# Work instructions
From the entries, return every line where the string "entry" shows up.

(Stored data entries)
↓

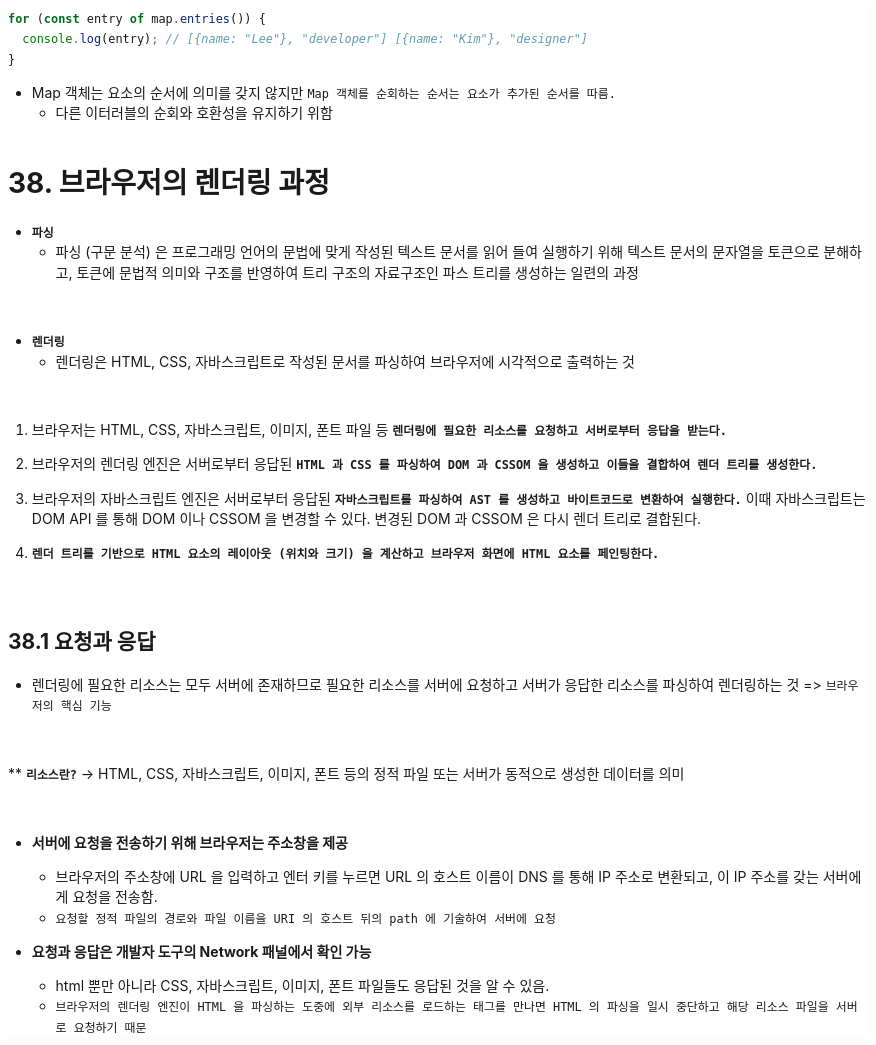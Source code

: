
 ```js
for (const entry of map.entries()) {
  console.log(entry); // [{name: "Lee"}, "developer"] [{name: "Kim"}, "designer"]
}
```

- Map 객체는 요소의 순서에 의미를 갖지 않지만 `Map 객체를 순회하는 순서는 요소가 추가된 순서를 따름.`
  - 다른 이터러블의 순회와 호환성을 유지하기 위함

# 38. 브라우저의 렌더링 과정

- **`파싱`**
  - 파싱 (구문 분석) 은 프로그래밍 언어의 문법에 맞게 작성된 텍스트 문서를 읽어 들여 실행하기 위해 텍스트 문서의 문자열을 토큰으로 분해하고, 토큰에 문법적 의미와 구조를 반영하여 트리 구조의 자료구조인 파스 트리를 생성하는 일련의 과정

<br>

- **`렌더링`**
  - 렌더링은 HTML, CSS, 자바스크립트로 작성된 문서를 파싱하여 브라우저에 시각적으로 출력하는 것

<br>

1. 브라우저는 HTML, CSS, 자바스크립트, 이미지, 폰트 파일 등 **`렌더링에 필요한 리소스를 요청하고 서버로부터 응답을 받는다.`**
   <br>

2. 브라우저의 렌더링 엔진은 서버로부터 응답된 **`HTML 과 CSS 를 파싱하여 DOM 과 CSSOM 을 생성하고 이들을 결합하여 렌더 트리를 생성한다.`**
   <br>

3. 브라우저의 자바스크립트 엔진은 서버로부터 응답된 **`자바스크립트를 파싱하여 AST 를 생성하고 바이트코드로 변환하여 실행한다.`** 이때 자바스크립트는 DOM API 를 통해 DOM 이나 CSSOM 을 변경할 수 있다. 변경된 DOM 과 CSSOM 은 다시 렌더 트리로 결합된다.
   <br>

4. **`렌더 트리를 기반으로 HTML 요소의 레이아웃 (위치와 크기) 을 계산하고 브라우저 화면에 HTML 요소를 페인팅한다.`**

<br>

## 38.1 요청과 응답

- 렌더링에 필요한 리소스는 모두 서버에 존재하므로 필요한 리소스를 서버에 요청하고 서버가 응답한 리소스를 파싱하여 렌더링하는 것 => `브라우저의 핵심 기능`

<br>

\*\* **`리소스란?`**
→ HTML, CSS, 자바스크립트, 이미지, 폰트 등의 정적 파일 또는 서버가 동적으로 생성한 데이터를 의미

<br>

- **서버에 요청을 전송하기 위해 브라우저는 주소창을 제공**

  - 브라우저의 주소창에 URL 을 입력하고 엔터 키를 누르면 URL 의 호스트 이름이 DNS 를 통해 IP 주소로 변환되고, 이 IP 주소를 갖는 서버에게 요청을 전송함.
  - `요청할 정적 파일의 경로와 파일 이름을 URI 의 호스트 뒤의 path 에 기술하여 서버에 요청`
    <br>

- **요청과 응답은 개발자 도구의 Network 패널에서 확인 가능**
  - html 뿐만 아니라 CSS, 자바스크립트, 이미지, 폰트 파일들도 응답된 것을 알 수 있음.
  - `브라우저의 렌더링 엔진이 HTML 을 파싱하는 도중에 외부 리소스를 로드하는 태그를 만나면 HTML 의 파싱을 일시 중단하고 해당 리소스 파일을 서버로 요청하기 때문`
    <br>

↑

# Output of the task
for (const entry of map.entries()) {
  console.log(entry); // [{name: "Lee"}, "developer"] [{name: "Kim"}, "designer"]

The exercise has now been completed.